- [TASK DETAILS]:
Transcribe the records below. Leave nothing out and change nothing.

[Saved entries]
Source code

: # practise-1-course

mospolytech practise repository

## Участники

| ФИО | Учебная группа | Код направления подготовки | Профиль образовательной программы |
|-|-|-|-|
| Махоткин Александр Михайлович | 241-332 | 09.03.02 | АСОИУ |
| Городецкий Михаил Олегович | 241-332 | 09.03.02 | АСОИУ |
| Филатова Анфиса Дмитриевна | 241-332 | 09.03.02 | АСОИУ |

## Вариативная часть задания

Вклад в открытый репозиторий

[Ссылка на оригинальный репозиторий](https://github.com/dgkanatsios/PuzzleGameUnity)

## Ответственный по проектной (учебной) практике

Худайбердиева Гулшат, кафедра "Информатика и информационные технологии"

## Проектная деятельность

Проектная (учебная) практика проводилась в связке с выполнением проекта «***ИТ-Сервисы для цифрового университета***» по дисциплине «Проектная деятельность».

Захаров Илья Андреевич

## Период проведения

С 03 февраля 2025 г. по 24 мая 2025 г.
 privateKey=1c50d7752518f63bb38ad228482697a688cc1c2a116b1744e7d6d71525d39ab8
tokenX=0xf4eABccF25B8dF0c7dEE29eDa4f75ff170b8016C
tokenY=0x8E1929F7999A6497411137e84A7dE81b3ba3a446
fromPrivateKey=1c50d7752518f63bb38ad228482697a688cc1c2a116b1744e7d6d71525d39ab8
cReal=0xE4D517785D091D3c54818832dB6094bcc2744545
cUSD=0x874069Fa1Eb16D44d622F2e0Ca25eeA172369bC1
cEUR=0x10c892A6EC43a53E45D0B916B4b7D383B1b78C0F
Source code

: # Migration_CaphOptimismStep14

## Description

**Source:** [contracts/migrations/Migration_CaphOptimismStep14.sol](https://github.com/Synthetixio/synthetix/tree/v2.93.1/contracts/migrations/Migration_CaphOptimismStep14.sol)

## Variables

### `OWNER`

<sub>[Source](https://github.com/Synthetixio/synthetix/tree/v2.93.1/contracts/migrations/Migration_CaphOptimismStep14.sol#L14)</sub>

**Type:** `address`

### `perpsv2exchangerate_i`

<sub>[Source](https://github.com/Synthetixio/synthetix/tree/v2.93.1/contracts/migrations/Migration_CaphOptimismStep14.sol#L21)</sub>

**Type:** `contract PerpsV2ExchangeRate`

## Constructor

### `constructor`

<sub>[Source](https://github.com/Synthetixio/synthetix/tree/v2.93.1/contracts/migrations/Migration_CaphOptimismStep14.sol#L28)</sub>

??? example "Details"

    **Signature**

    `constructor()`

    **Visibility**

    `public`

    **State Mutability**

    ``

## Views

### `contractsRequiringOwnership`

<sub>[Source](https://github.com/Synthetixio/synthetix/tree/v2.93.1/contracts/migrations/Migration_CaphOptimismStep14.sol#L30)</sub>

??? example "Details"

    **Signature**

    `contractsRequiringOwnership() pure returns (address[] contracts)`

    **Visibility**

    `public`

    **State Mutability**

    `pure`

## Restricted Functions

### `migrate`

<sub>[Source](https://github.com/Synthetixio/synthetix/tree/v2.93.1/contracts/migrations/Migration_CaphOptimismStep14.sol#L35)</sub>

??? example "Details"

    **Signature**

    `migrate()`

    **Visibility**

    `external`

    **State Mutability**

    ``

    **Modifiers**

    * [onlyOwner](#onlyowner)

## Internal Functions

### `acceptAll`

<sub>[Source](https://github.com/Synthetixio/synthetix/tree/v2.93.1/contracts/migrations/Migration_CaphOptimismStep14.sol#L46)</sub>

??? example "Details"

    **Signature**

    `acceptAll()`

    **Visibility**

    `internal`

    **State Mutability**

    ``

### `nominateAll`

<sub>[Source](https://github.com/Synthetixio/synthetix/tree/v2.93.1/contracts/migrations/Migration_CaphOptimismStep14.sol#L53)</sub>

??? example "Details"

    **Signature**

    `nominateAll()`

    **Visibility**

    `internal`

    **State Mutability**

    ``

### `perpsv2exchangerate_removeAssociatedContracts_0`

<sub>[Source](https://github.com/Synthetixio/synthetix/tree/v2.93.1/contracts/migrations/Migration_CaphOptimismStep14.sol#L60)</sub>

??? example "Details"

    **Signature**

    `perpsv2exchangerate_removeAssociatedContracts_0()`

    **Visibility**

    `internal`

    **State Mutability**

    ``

- [RESULT]:
Source code

: # practise-1-course

mospolytech practise repository

## Участники

| ФИО | Учебная группа | Код направления подготовки | Профиль образовательной программы |
|-|-|-|-|
| Махоткин Александр Михайлович | 241-332 | 09.03.02 | АСОИУ |
| Городецкий Михаил Олегович | 241-332 | 09.03.02 | АСОИУ |
| Филатова Анфиса Дмитриевна | 241-332 | 09.03.02 | АСОИУ |

## Вариативная часть задания

Вклад в открытый репозиторий

[Ссылка на оригинальный репозиторий](https://github.com/dgkanatsios/PuzzleGameUnity)

## Ответственный по проектной (учебной) практике

Худайбердиева Гулшат, кафедра "Информатика и информационные технологии"

## Проектная деятельность

Проектная (учебная) практика проводилась в связке с выполнением проекта «***ИТ-Сервисы для цифрового университета***» по дисциплине «Проектная деятельность».

Захаров Илья Андреевич

## Период проведения

С 03 февраля 2025 г. по 24 мая 2025 г.
 privateKey=1c50d7752518f63bb38ad228482697a688cc1c2a116b1744e7d6d71525d39ab8
tokenX=0xf4eABccF25B8dF0c7dEE29eDa4f75ff170b8016C
tokenY=0x8E1929F7999A6497411137e84A7dE81b3ba3a446
fromPrivateKey=1c50d7752518f63bb38ad228482697a688cc1c2a116b1744e7d6d71525d39ab8
cReal=0xE4D517785D091D3c54818832dB6094bcc2744545
cUSD=0x874069Fa1Eb16D44d622F2e0Ca25eeA172369bC1
cEUR=0x10c892A6EC43a53E45D0B916B4b7D383B1b78C0F
Source code

: # Migration_CaphOptimismStep14

## Description

**Source:** [contracts/migrations/Migration_CaphOptimismStep14.sol](https://github.com/Synthetixio/synthetix/tree/v2.93.1/contracts/migrations/Migration_CaphOptimismStep14.sol)

## Variables

### `OWNER`

<sub>[Source](https://github.com/Synthetixio/synthetix/tree/v2.93.1/contracts/migrations/Migration_CaphOptimismStep14.sol#L14)</sub>

**Type:** `address`

### `perpsv2exchangerate_i`

<sub>[Source](https://github.com/Synthetixio/synthetix/tree/v2.93.1/contracts/migrations/Migration_CaphOptimismStep14.sol#L21)</sub>

**Type:** `contract PerpsV2ExchangeRate`

## Constructor

### `constructor`

<sub>[Source](https://github.com/Synthetixio/synthetix/tree/v2.93.1/contracts/migrations/Migration_CaphOptimismStep14.sol#L28)</sub>

??? example "Details"

    **Signature**

    `constructor()`

    **Visibility**

    `public`

    **State Mutability**

    ``

## Views

### `contractsRequiringOwnership`

<sub>[Source](https://github.com/Synthetixio/synthetix/tree/v2.93.1/contracts/migrations/Migration_CaphOptimismStep14.sol#L30)</sub>

??? example "Details"

    **Signature**

    `contractsRequiringOwnership() pure returns (address[] contracts)`

    **Visibility**

    `public`

    **State Mutability**

    `pure`

## Restricted Functions

### `migrate`

<sub>[Source](https://github.com/Synthetixio/synthetix/tree/v2.93.1/contracts/migrations/Migration_CaphOptimismStep14.sol#L35)</sub>

??? example "Details"

    **Signature**

    `migrate()`

    **Visibility**

    `external`

    **State Mutability**

    ``

    **Modifiers**

    * [onlyOwner](#onlyowner)

## Internal Functions

### `acceptAll`

<sub>[Source](https://github.com/Synthetixio/synthetix/tree/v2.93.1/contracts/migrations/Migration_CaphOptimismStep14.sol#L46)</sub>

??? example "Details"

    **Signature**

    `acceptAll()`

    **Visibility**

    `internal`

    **State Mutability**

    ``

### `nominateAll`

<sub>[Source](https://github.com/Synthetixio/synthetix/tree/v2.93.1/contracts/migrations/Migration_CaphOptimismStep14.sol#L53)</sub>

??? example "Details"

    **Signature**

    `nominateAll()`

    **Visibility**

    `internal`

    **State Mutability**

    ``

### `perpsv2exchangerate_removeAssociatedContracts_0`

<sub>[Source](https://github.com/Synthetixio/synthetix/tree/v2.93.1/contracts/migrations/Migration_CaphOptimismStep14.sol#L60)</sub>

??? example "Details"

    **Signature**

    `perpsv2exchangerate_removeAssociatedContracts_0()`

    **Visibility**

    `internal`

    **State Mutability**

    ``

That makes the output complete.